Ultrasound-guided core biopsy of a right axillary lymph node demonstrated complete architectural effacement by intermediate-to-large atypical lymphoid cells. Immunohistochemistry was positive for CD20, BCL-2, MUM1, and c-MYC (>30% of cells), with a Ki-67 proliferation index of approximately 50%. CD10, CD5, CD23, and cyclin D1 were negative. Flow cytometry confirmed kappa light-chain restriction. Fluorescence in situ hybridisation (FISH) for MYC, BCL2, and BCL6 rearrangements was negative. EBER in situ hybridisation was negative. These findings established a diagnosis of DLBCL, activated B-cell (non-germinal centre) subtype, double-expressor phenotype.

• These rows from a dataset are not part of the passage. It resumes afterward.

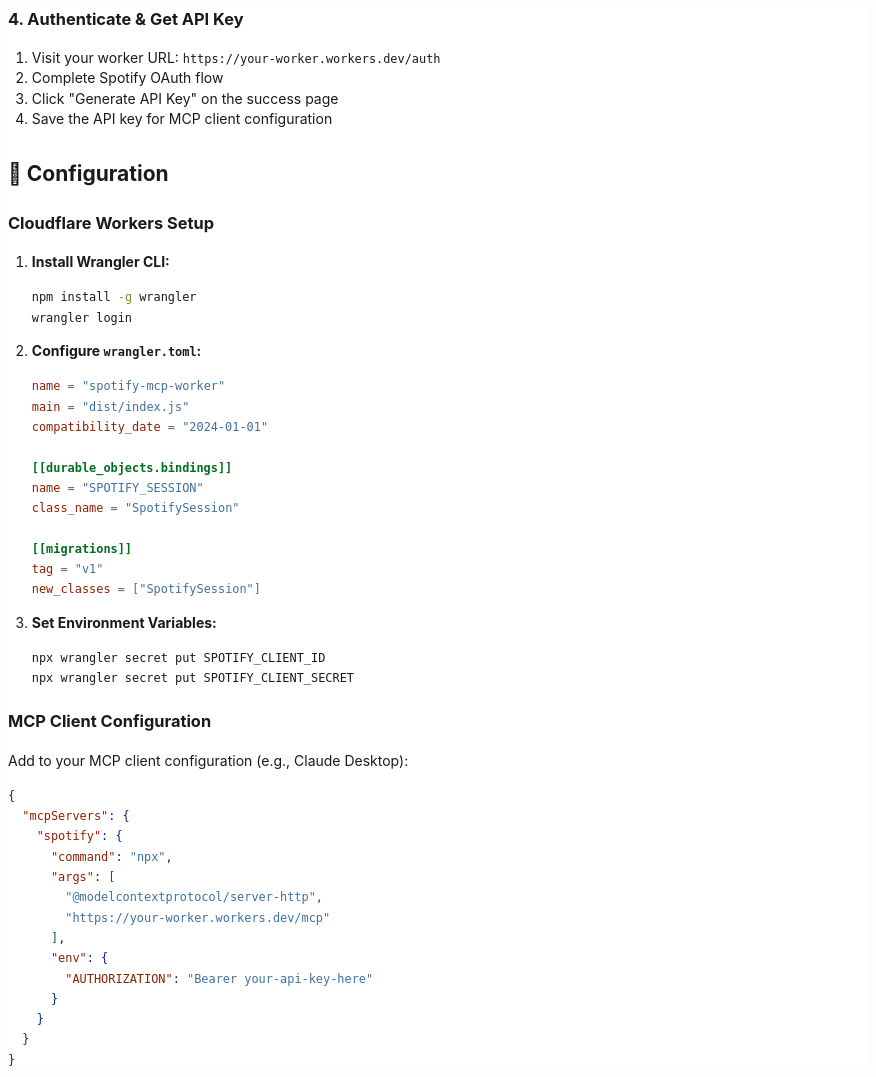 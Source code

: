 ### 4. Authenticate & Get API Key

1. Visit your worker URL: `https://your-worker.workers.dev/auth`
2. Complete Spotify OAuth flow
3. Click "Generate API Key" on the success page
4. Save the API key for MCP client configuration

## 🔧 Configuration

### Cloudflare Workers Setup

1. **Install Wrangler CLI:**
   ```bash
   npm install -g wrangler
   wrangler login
   ```

2. **Configure `wrangler.toml`:**
   ```toml
   name = "spotify-mcp-worker"
   main = "dist/index.js"
   compatibility_date = "2024-01-01"
   
   [[durable_objects.bindings]]
   name = "SPOTIFY_SESSION"
   class_name = "SpotifySession"
   
   [[migrations]]
   tag = "v1"
   new_classes = ["SpotifySession"]
   ```

3. **Set Environment Variables:**
   ```bash
   npx wrangler secret put SPOTIFY_CLIENT_ID
   npx wrangler secret put SPOTIFY_CLIENT_SECRET
   ```

### MCP Client Configuration

Add to your MCP client configuration (e.g., Claude Desktop):

```json
{
  "mcpServers": {
    "spotify": {
      "command": "npx",
      "args": [
        "@modelcontextprotocol/server-http", 
        "https://your-worker.workers.dev/mcp"
      ],
      "env": {
        "AUTHORIZATION": "Bearer your-api-key-here"
      }
    }
  }
}
```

Methotrexate and adalimumab were discontinued immediately. A staging ¹?F-FDG PET-CT scan demonstrated avid bilateral axillary, mediastinal, and hilar lymphadenopathy with low-grade splenic uptake, consistent with Ann Arbor stage IIIA disease. Bone marrow biopsy revealed minor paratrabecular CD20-positive lymphoid aggregates without overt marrow involvement. Following multidisciplinary discussion, the patient received six cycles of R-CHOP-21 (rituximab 375 mg/m², cyclophosphamide 750 mg/m², doxorubicin 50 mg/m², vincristine 1.4 mg/m² capped at 2 mg, and prednisone 100 mg daily on days 1–5). Pegfilgrastim was administered for primary prophylaxis. She experienced grade 2 fatigue, transient grade 1 neutropenia, and a single episode of febrile neutropenia after cycle 3, which responded promptly to oral and intravenous antibiotics. Vincristine dose was reduced by 25% from cycle 4 due to mild sensory neuropathy. Interim PET-CT after cycle 3 demonstrated partial metabolic response (Deauville score 4). End-of-treatment PET-CT performed six weeks after cycle 6 showed complete metabolic remission (Deauville score 2). Nine months after completing therapy, she remains in clinical and radiological remission. Her rheumatoid arthritis is currently managed with hydroxychloroquine 200 mg twice daily and low-dose prednisolone 5 mg daily.


Discussion

This case highlights the diagnostic and therapeutic complexities of lymphoma arising in the context of long-term immunosuppression for rheumatoid arthritis. The patient had received methotrexate for over a decade and adalimumab for five years, durations consistent with reported latency periods for MTX-LPD and biologic-associated lymphoma [1,7]. Although 40–50% of MTX-LPDs regress after methotrexate withdrawal [5], monomorphic DLBCL almost never regresses and requires prompt chemo-immunotherapy [4-5]. The double-expressor phenotype, characterised by co-expression of BCL-2 and MYC proteins, is associated with inferior event-free survival, yet patients still respond well to R-CHOP when treated early [8]. The presenting respiratory symptoms in this case could easily have been attributed to infection, RA-associated airway disease, or methotrexate pneumonitis. The presence of B symptoms, supraclavicular and axillary lymphadenopathy, and cytopenias should always raise suspicion for lymphoma in immunosuppressed RA patients. Early biopsy remains essential to avoid delays in diagnosis and treatment.


Conclusion

Lymphoma should be considered early in rheumatoid arthritis patients receiving immunosuppressive therapy who present with constitutional symptoms or lymphadenopathy. Prompt lymph node biopsy, cessation of immunosuppression, accurate staging with PET-CT, and timely treatment with R-CHOP can achieve excellent outcomes, even in high-risk subtypes such as double-expressor DLBCL.


Patient Consent

Written informed consent was obtained from the patient for publication of this case report.

Declaration of Conflicting Interests

The authors declare no conflicts of interest.

Funding

The authors received no financial support for the preparation of this case report.